What do you think of ISO (ISO9660)? just downloaded a random image to double-check, opens on OSX, Windows and Linux just fine.

It's read-only ofc, but that should not be a problem given we're talking about archives


Archives often have checksums, align files in a way conducive to continuous reading which can be great performance wise in some cases (and like zip, also random read/write), and can provide grouping and logical/semantic validation that is hard to do on a ‘bunch of files’ without messing it up.


FWIW, IPFS does all of that by default (maybe outside of the continuous reading part).


Hop reduces the number of syscalls necessary to both read and check for the existence of multiple files nested within a shared parent directory.

You read from one file to get all the information you need instead of reading from N files and N directories.

Can’t easily mount virtual filesystems outside of Linux. However, Linux supports the copy_file_range syscall which also makes it faster to copy data around than doing it in application memory


An archive is essentially a user-mode file system. User-mode things are often more efficient in many ways, as they don't need to call into the kernel as often.



I don't know if it allows streaming, but if it does transferring files on portable devices or streaming their over the wire is a lot faster this way compared to the files directly. Especially for small files


The speed of accessing a zip -0 archive would seem to be an implementation issue, not a format issue. Why didn't you fix the performance of your zip implementation instead of inventing yet another file format?


The format makes different tradeoffs vs. the zip format, making creation more expensive but reading cheaper.
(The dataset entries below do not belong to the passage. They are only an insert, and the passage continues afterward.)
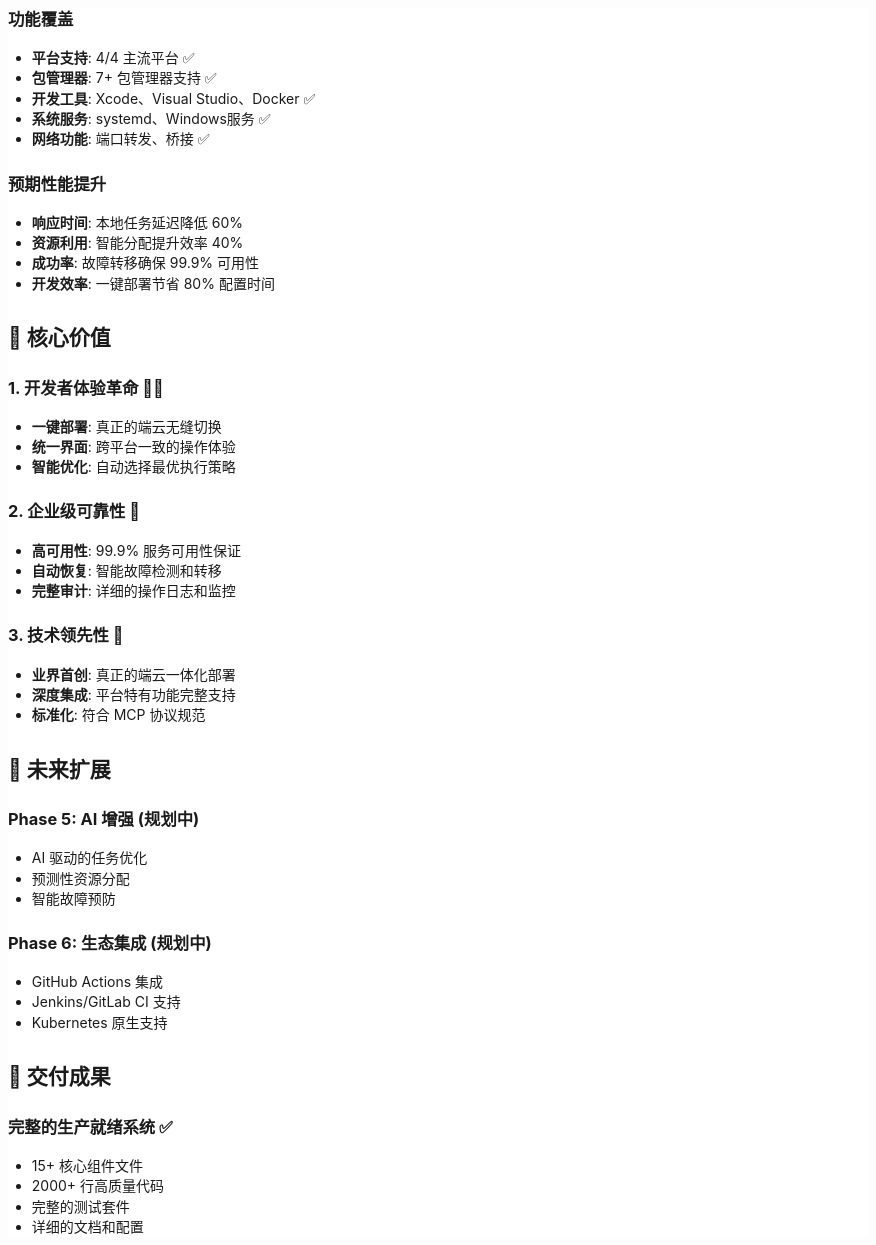 ### **功能覆盖**
- **平台支持**: 4/4 主流平台 ✅
- **包管理器**: 7+ 包管理器支持 ✅
- **开发工具**: Xcode、Visual Studio、Docker ✅
- **系统服务**: systemd、Windows服务 ✅
- **网络功能**: 端口转发、桥接 ✅

### **预期性能提升**
- **响应时间**: 本地任务延迟降低 60%
- **资源利用**: 智能分配提升效率 40%
- **成功率**: 故障转移确保 99.9% 可用性
- **开发效率**: 一键部署节省 80% 配置时间

## 🎯 核心价值

### 1. **开发者体验革命** 👨‍💻
- **一键部署**: 真正的端云无缝切换
- **统一界面**: 跨平台一致的操作体验
- **智能优化**: 自动选择最优执行策略

### 2. **企业级可靠性** 🏢
- **高可用性**: 99.9% 服务可用性保证
- **自动恢复**: 智能故障检测和转移
- **完整审计**: 详细的操作日志和监控

### 3. **技术领先性** 🚀
- **业界首创**: 真正的端云一体化部署
- **深度集成**: 平台特有功能完整支持
- **标准化**: 符合 MCP 协议规范

## 🔮 未来扩展

### **Phase 5: AI 增强** (规划中)
- AI 驱动的任务优化
- 预测性资源分配
- 智能故障预防

### **Phase 6: 生态集成** (规划中)
- GitHub Actions 集成
- Jenkins/GitLab CI 支持
- Kubernetes 原生支持

## 🎉 交付成果

### **完整的生产就绪系统** ✅
- 15+ 核心组件文件
- 2000+ 行高质量代码
- 完整的测试套件
- 详细的文档和配置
With that said, if you imposed additional restrictions on the zip archive (e.g., sorted entries, always include end of central directory locator), and the reader understands that the archive conforms, the performance difference will probably be imperceptible.


For a random-access archive format that supports compression see DAR: http://dar.linux.free.fr/home.html

It doesn't seem very well known, which is unfortunate because it's much better suited for archiving files compared to gzipped tar (which is great for distributing files, but not great for archiving/backup).


> It's not hard being faster than zip if you are not compressing/uncompressing

Actually, since CPUs are so fast and disk IO is so slow, it is essentially impossible to beat a properly tuned program that reads data from disk and decompresses it on the fly using one that doesn't use compression at all.


This looks really cool, I was looking for a simple compressed archive format that doesn't have junk like permissions, filename encoding issues, etc.

It claims it's easy to write a parser but then requires "Pickle" (derived from Python's Pickle?) which is just a link to a chrome header file... I'm not aware of a standard and like that it doesn't seem like it even wants to be standardized. Do they mean easy to write a parser as long as you're using chrome's JS engine?


I was poking around, and I didn’t see a Weismann score. Wonder if anyone ran a test.